Through a generous bequest from Robert M. Kingdon, the Kingdon Fellowship sponsors scholars working in the humanities in the historical, literary, artistic, and/or philosophical studies of Christian and/or Jewish religious traditions and their role in society. Projects may focus on any period from antiquity to the present, on any part of the world, and in any field in the humanities. They may explore various forms of the Jewish and/or Christian traditions; the interaction of one or both of these with other religious traditions; and/or the relationship of one or both of these religions to other aspects of society within or outside of Europe.
Pensado’s fellowship project is titled "The German Connection in the Inter-American Cold War: Adveniat and the Radicalization of Latin American Catholic Students during the Global Sixties," a book examines the political tensions between European and Latin American actors in response to state repression and Liberation Theology.

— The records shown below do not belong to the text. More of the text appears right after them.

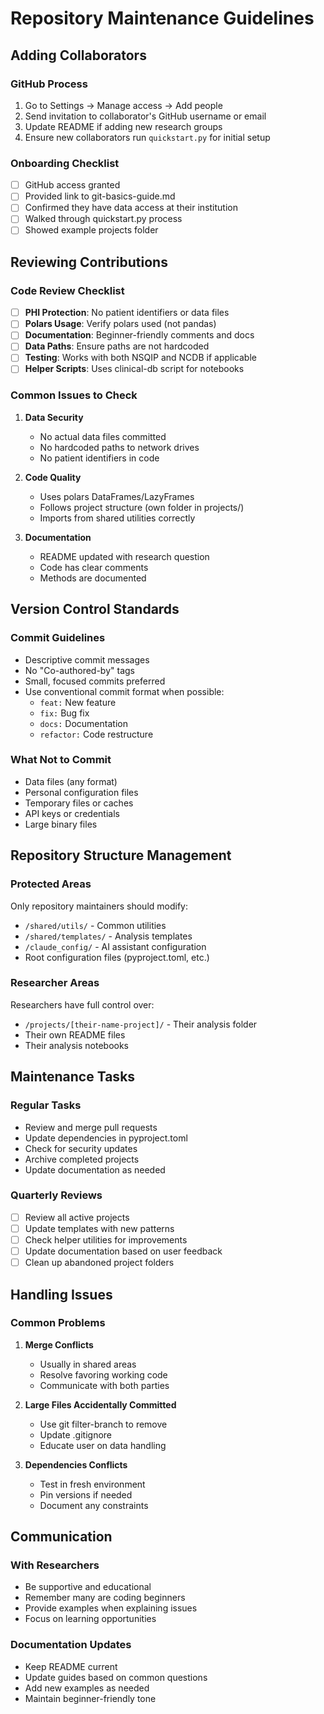 # Repository Maintenance Guidelines

## Adding Collaborators

### GitHub Process
1. Go to Settings → Manage access → Add people
2. Send invitation to collaborator's GitHub username or email
3. Update README if adding new research groups
4. Ensure new collaborators run `quickstart.py` for initial setup

### Onboarding Checklist
- [ ] GitHub access granted
- [ ] Provided link to git-basics-guide.md
- [ ] Confirmed they have data access at their institution
- [ ] Walked through quickstart.py process
- [ ] Showed example projects folder

## Reviewing Contributions

### Code Review Checklist
- [ ] **PHI Protection**: No patient identifiers or data files
- [ ] **Polars Usage**: Verify polars used (not pandas)
- [ ] **Documentation**: Beginner-friendly comments and docs
- [ ] **Data Paths**: Ensure paths are not hardcoded
- [ ] **Testing**: Works with both NSQIP and NCDB if applicable
- [ ] **Helper Scripts**: Uses clinical-db script for notebooks

### Common Issues to Check
1. **Data Security**
   - No actual data files committed
   - No hardcoded paths to network drives
   - No patient identifiers in code

2. **Code Quality**
   - Uses polars DataFrames/LazyFrames
   - Follows project structure (own folder in projects/)
   - Imports from shared utilities correctly

3. **Documentation**
   - README updated with research question
   - Code has clear comments
   - Methods are documented

## Version Control Standards

### Commit Guidelines
- Descriptive commit messages
- No "Co-authored-by" tags
- Small, focused commits preferred
- Use conventional commit format when possible:
  - `feat:` New feature
  - `fix:` Bug fix
  - `docs:` Documentation
  - `refactor:` Code restructure

### What Not to Commit
- Data files (any format)
- Personal configuration files
- Temporary files or caches
- API keys or credentials
- Large binary files

## Repository Structure Management

### Protected Areas
Only repository maintainers should modify:
- `/shared/utils/` - Common utilities
- `/shared/templates/` - Analysis templates
- `/claude_config/` - AI assistant configuration
- Root configuration files (pyproject.toml, etc.)

### Researcher Areas
Researchers have full control over:
- `/projects/[their-name-project]/` - Their analysis folder
- Their own README files
- Their analysis notebooks

## Maintenance Tasks

### Regular Tasks
- Review and merge pull requests
- Update dependencies in pyproject.toml
- Check for security updates
- Archive completed projects
- Update documentation as needed

### Quarterly Reviews
- [ ] Review all active projects
- [ ] Update templates with new patterns
- [ ] Check helper utilities for improvements
- [ ] Update documentation based on user feedback
- [ ] Clean up abandoned project folders

## Handling Issues

### Common Problems
1. **Merge Conflicts**
   - Usually in shared areas
   - Resolve favoring working code
   - Communicate with both parties

2. **Large Files Accidentally Committed**
   - Use git filter-branch to remove
   - Update .gitignore
   - Educate user on data handling

3. **Dependencies Conflicts**
   - Test in fresh environment
   - Pin versions if needed
   - Document any constraints

## Communication

### With Researchers
- Be supportive and educational
- Remember many are coding beginners
- Provide examples when explaining issues
- Focus on learning opportunities

### Documentation Updates
- Keep README current
- Update guides based on common questions
- Add new examples as needed
- Maintain beginner-friendly tone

These actors include leading figures of Adveniat, the Episcopal Conference of Latin America, the International Movement of Catholic Students, the Catholic Youth of International Students, and the Latin American Secretariat. While the scholarship has made significant contributions to challenge the overwhelming attention once given to US imperialism in the region, little has been done to investigate the role Western Europe and progressive Catholics played in the radicalization of Latin American youth during the Cold War era.

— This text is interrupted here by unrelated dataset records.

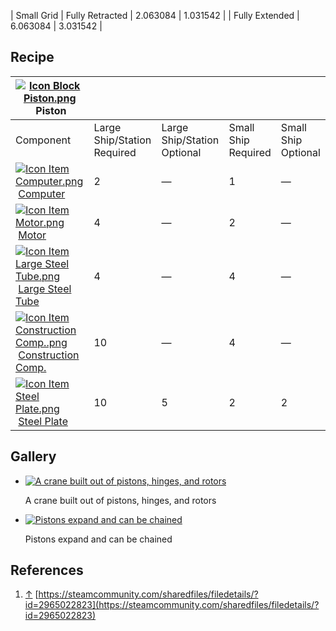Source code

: | Small Grid | Fully Retracted | 2.063084 | 1.031542 |
| Fully Extended | 6.063084 | 3.031542 |

## Recipe

| [![Icon Block Piston.png](https://spaceengineers.wiki.gg/images/thumb/2/28/Icon_Block_Piston.png/21px-Icon_Block_Piston.png?8b1fda)](https://spaceengineers.wiki.gg/wiki/Piston "Piston") Piston |     |     |     |     |
| --- | --- | --- | --- | --- |
| Component | Large Ship/Station  <br>Required | Large Ship/Station  <br>Optional | Small Ship  <br>Required | Small Ship  <br>Optional |
| [![Icon Item Computer.png](https://spaceengineers.wiki.gg/images/thumb/7/72/Icon_Item_Computer.png/21px-Icon_Item_Computer.png?65c1a4)](https://spaceengineers.wiki.gg/wiki/Computer "Computer") [Computer](https://spaceengineers.wiki.gg/wiki/Computer "Computer") | 2   | —   | 1   | —   |
| [![Icon Item Motor.png](https://spaceengineers.wiki.gg/images/thumb/2/2c/Icon_Item_Motor.png/21px-Icon_Item_Motor.png?4a2f3f)](https://spaceengineers.wiki.gg/wiki/Motor "Motor") [Motor](https://spaceengineers.wiki.gg/wiki/Motor "Motor") | 4   | —   | 2   | —   |
| [![Icon Item Large Steel Tube.png](https://spaceengineers.wiki.gg/images/thumb/f/fe/Icon_Item_Large_Steel_Tube.png/21px-Icon_Item_Large_Steel_Tube.png?31c1e4)](https://spaceengineers.wiki.gg/wiki/Large_Steel_Tube "Large Steel Tube") [Large Steel Tube](https://spaceengineers.wiki.gg/wiki/Large_Steel_Tube "Large Steel Tube") | 4   | —   | 4   | —   |
| [![Icon Item Construction Comp..png](https://spaceengineers.wiki.gg/images/thumb/4/45/Icon_Item_Construction_Comp..png/21px-Icon_Item_Construction_Comp..png?cdc26f)](https://spaceengineers.wiki.gg/wiki/Construction_Comp. "Construction Comp.") [Construction Comp.](https://spaceengineers.wiki.gg/wiki/Construction_Comp. "Construction Comp.") | 10  | —   | 4   | —   |
| [![Icon Item Steel Plate.png](https://spaceengineers.wiki.gg/images/thumb/4/4c/Icon_Item_Steel_Plate.png/21px-Icon_Item_Steel_Plate.png?437e3a)](https://spaceengineers.wiki.gg/wiki/Steel_Plate "Steel Plate") [Steel Plate](https://spaceengineers.wiki.gg/wiki/Steel_Plate "Steel Plate") | 10  | 5   | 2   | 2   |

## Gallery

*   [![A crane built out of pistons, hinges, and rotors](https://spaceengineers.wiki.gg/images/thumb/a/aa/Custom-turret-controller-as-crane.png/120px-Custom-turret-controller-as-crane.png?b67a47)](https://spaceengineers.wiki.gg/wiki/File:Custom-turret-controller-as-crane.png "A crane built out of pistons, hinges, and rotors")
    
    A crane built out of pistons, hinges, and rotors
    
*   [![Pistons expand and can be chained](https://spaceengineers.wiki.gg/images/thumb/6/60/Blockorientationexample.png/120px-Blockorientationexample.png?85a575)](https://spaceengineers.wiki.gg/wiki/File:Blockorientationexample.png "Pistons expand and can be chained")
    
    Pistons expand and can be chained
    

## References

1.  [↑](#cite_ref-1 "Jump up") [https://steamcommunity.com/sharedfiles/filedetails/?id=2965022823](https://steamcommunity.com/sharedfiles/filedetails/?id=2965022823)
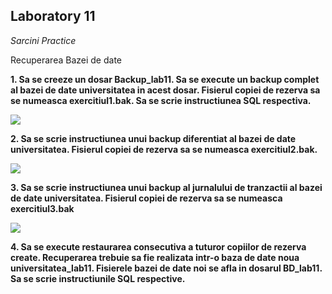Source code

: 
## Laboratory 11

*Sarcini Practice*

Recuperarea Bazei de date

**1. Sa se creeze un dosar Backup_lab11. Sa se execute un backup complet al bazei de date universitatea in acest dosar. Fisierul copiei de rezerva sa se numeasca exercitiul1.bak. Sa se scrie instructiunea SQL respectiva.**

![](https://github.com/nadiusa/Data_Base/blob/master/Lab11/lab11photos/11.1.PNG)

**2. Sa se scrie instructiunea unui backup diferentiat al bazei de date universitatea. Fisierul copiei de rezerva sa se numeasca exercitiul2.bak.**

![](https://github.com/nadiusa/Data_Base/blob/master/Lab11/lab11photos/11.2.PNG)

**3. Sa se scrie instructiunea unui backup al jurnalului de tranzactii al bazei de date universitatea. Fisierul copiei de rezerva sa se numeasca exercitiul3.bak**

![](https://github.com/nadiusa/Data_Base/blob/master/Lab11/lab11photos/11.3.PNG)

**4. Sa se execute restaurarea consecutiva a tuturor copiilor de rezerva create. Recuperarea trebuie sa fie realizata intr-o baza de date noua universitatea_lab11. Fisierele bazei de date noi se afla in dosarul BD_lab11. Sa se scrie instructiunile SQL respective.**
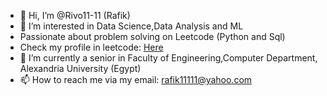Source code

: - 👋 Hi, I’m @Rivo11-11 (Rafik)
- 👀 I’m interested in  Data Science,Data Analysis and ML
- Passionate about problem solving on Leetcode (Python and Sql)
- Check my profile in leetcode: [Here](https://leetcode.com/Rivo11/)
- 🌱 I’m currently a senior in Faculty of Engineering,Computer Department, Alexandria University (Egypt)
- 📫 How to reach me via my email: rafik11111@yahoo.com

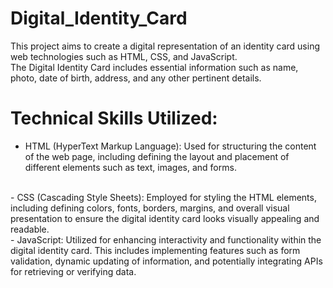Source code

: # Digital_Identity_Card
This project aims to create a digital representation of an identity card using web technologies such as HTML, CSS, and JavaScript. 
<br>The Digital Identity Card includes essential information such as name, photo, date of birth, address, and any other pertinent details.

 # Technical Skills Utilized:

- HTML (HyperText Markup Language): Used for structuring the content of the web page, including defining the layout and placement of different elements such as text, images, and forms.
<br>
- CSS (Cascading Style Sheets): Employed for styling the HTML elements, including defining colors, fonts, borders, margins, and overall visual presentation to ensure the digital identity card looks visually appealing and readable.
<br>
- JavaScript: Utilized for enhancing interactivity and functionality within the digital identity card. This includes implementing features such as form validation, dynamic updating of information, and potentially integrating APIs for retrieving or verifying data.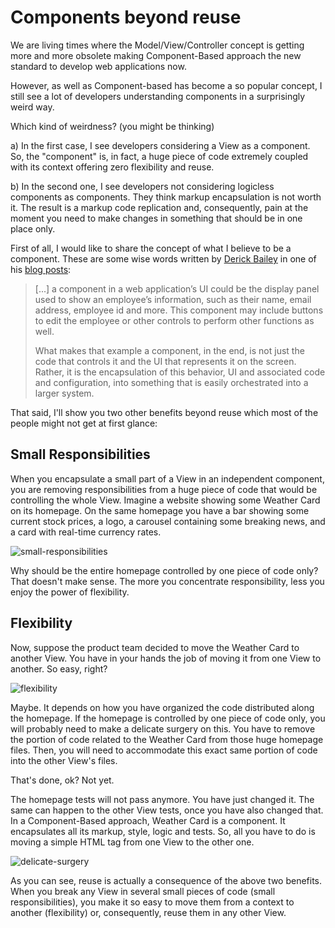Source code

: # Components beyond reuse

We are living times where the Model/View/Controller concept is getting more and more obsolete making Component-Based approach the new standard to develop web applications now. 

However, as well as Component-based has become a so popular concept, I still see a lot of developers understanding components in a surprisingly weird way.

Which kind of weirdness? (you might be thinking)

a) In the first case, I see developers considering a View as a component. So, the "component" is, in fact, a huge piece of code extremely coupled with its context offering zero flexibility and reuse.
 
b) In the second one, I see developers not considering logicless components as components. They think markup encapsulation is not worth it. The result is a markup code replication and, consequently, pain at the moment you need to make changes in something that should be in one place only.

First of all, I would like to share the concept of what I believe to be a component. These are some wise words written by [Derick Bailey](https://twitter.com/derickbailey) in one of his [blog posts](https://derickbailey.com/2015/08/26/building-a-component-based-web-ui-with-modern-javascript-frameworks/):

> [...] a component in a web application’s UI could be the display panel used to show an employee’s information, such as their name, email address, employee id and more. This component may include buttons to edit the employee or other controls to perform other functions as well.
>
>What makes that example a component, in the end, is not just the code that controls it and the UI that represents it on the screen. Rather, it is the encapsulation of this behavior, UI and associated code and configuration, into something that is easily orchestrated into a larger system.

That said, I'll show you two other benefits beyond reuse which most of the people might not get at first glance:

## Small Responsibilities

When you encapsulate a small part of a View in an independent component, you are removing responsibilities from a huge piece of code that would be controlling the whole View. Imagine a website showing some Weather Card on its homepage. On the same homepage you have a bar showing some current stock prices, a logo, a carousel containing some breaking news, and a card with real-time currency rates.

![small-responsibilities](https://user-images.githubusercontent.com/4738687/35684802-230bffbe-074f-11e8-9055-bfdd2de0dc02.png)

Why should be the entire homepage controlled by one piece of code only? That doesn't make sense. The more you concentrate responsibility, less you enjoy the power of flexibility.

## Flexibility

Now, suppose the product team decided to move the Weather Card to another View. You have in your hands the job of moving it from one View to another. So easy, right?

![flexibility](https://user-images.githubusercontent.com/4738687/35684732-f11f2b3e-074e-11e8-8224-5e1661c928d9.png)

Maybe. It depends on how you have organized the code distributed along the homepage. If the homepage is controlled by one piece of code only, you will probably need to make a delicate surgery on this. You have to remove the portion of code related to the Weather Card from those huge homepage files. Then, you will need to accommodate this exact same portion of code into the other View's files.

That's done, ok? Not yet.

The homepage tests will not pass anymore. You have just changed it. The same can happen to the other View tests, once you have also changed that. In a Component-Based approach, Weather Card is a component. It encapsulates all its markup, style, logic and tests. So, all you have to do is moving a simple HTML tag from one View to the other one.

![delicate-surgery](https://user-images.githubusercontent.com/4738687/35798241-4dcdc60e-0a49-11e8-94e2-84dbe8a97f70.png)

As you can see, reuse is actually a consequence of the above two benefits. When you break any View in several small pieces of code (small responsibilities), you make it so easy to move them from a context to another (flexibility) or, consequently, reuse them in any other View.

Pensado specializes in contemporary Latin American history, students movements, youth culture, the sixties, and the Cold War. His second book manuscript, Love & Despair: Catholic Activism, State Repression, and the Counterculture in Modern Mexico, is forthcoming this year from the University of California Press. His first book Rebel Mexico: Student Unrest and Authoritarian Political Culture during the Long Sixties (Stanford University Press, 2013) received the ”Mexico History Book Price” from the Conference on Latin American History (CLAH), while his co-edited volume with Enrique Ochoa, México Beyond 1968: Revolutionaries, Radical, and Repression during the Global Sixties and Subversive Seventies, was published in 2018 with the University of Arizona Press.